Question

Perform the indicated operation(s) and write the resulting polynomial in standard form.\(3 x\left(x^{2}-2 x+1\right)\)

Short answer

The result of the operation is \(3x^{3} - 6x^{2} + 3x\)

Step-by-step solution

Identify the algebraic expressions to distribute

In the given expression \(3x(x^{2}-2x+1)\), \(3x\) needs to be distributed to every term inside the parentheses: \(x^{2}, -2x\), and \(1\).

Apply the distributive property

By the distributive property, multiply \(3x\) by each term inside the parentheses separately: \(3x * x^{2}\), \(3x * -2x\), and \(3x * 1\). Thus, the expression becomes \(3x^{3} - 6x^{2} + 3x\).

Write the resulting polynomial in standard form

The polynomial is in standard form when it is written with descending powers.

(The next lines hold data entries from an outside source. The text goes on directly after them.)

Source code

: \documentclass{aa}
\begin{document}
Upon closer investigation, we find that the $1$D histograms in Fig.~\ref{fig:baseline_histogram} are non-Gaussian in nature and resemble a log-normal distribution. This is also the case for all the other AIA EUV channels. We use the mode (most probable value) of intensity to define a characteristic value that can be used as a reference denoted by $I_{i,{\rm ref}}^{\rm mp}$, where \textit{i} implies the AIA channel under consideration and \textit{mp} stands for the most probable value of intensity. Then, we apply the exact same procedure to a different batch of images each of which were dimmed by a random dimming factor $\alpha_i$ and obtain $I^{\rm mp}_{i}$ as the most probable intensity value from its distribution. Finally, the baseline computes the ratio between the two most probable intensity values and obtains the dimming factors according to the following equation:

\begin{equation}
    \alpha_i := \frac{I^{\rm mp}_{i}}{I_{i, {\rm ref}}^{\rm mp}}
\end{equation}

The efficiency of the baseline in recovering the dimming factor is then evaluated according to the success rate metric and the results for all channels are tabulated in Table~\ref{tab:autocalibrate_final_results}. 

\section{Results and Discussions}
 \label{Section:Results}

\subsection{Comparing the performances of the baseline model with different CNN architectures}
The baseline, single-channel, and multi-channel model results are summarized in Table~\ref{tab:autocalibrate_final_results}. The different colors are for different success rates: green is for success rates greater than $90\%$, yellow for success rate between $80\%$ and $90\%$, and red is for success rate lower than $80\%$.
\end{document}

Since the result of the previous step, \(3x^{3} - 6x^{2} + 3x\) is already in descending powers, it is in standard form.

Key concepts

Distributive Property

The distributive property is a crucial concept in mathematics, especially when dealing with algebraic expressions. This property is used to eliminate parentheses in expressions, which allows us to simplify and perform operations with ease. In algebra, the distributive property helps in multiplying a single term by several terms inside parentheses.

To apply it, you multiply the outside term by each term inside the parentheses separately. For example, given an expression like \(a(b + c)\), you use the distributive property to get \(ab + ac\). This ensures all parts of the expression are accounted for without changing its value.

• This property is often written as \(a(b + c) = ab + ac\).
• It allows for the simplification of expressions for further operations.
• It helps in expanding expressions during polynomial multiplication.

Understanding and applying this property makes solving polynomial expressions a lot simpler, as seen in the original exercise where \(3x\) is multiplied by each term in \((x^2 - 2x + 1)\).

Standard Form of Polynomial

The standard form of a polynomial is a way of writing polynomials such that the terms are ordered from the highest degree to the lowest degree. In practice, this means arranging the terms based on the exponents in a descending order.

When a polynomial is in standard form, it is easier to analyze and perform further operations like addition, subtraction, or even division. For any polynomial, this involves:

• Identifying the degree of each term.
• Reordering the terms so that those with the largest exponents are written first.
• Ensuring that the coefficients and variables are properly aligned in decreasing order of power.

By doing this, one can quickly understand and check the properties of a polynomial, such as its degree or leading coefficient. In the example solution, the final result \(3x^3 - 6x^2 + 3x\) is already presented in standard form.

Algebraic Expressions

Algebraic expressions are combinations of numbers and variables, entwined with operations like addition, subtraction, multiplication, and division. They form the basis of algebra and enable us to express mathematical relationships symbolically.

These expressions can range from simple to complex, incorporating constants, variables, exponents, and operators to form a meaningful representation of numbers. In essence, they are comprised of:

• Numerical coefficients, like the 3 in \(3x\).
• Variables, which are symbols that represent unknown quantities, such as \(x\).
• Operators, including +, -, and * which denote mathematical operations.
• Exponents, that indicate repeated multiplication of a variable, for example, \(x^2\).

Working with algebraic expressions involves combining and simplifying these elements using established rules, such as the distributive property, to solve equations or perform operations. The problem discussed in the original exercise perfectly illustrates how a complex expression can be simplified and organized into a standard polynomial form.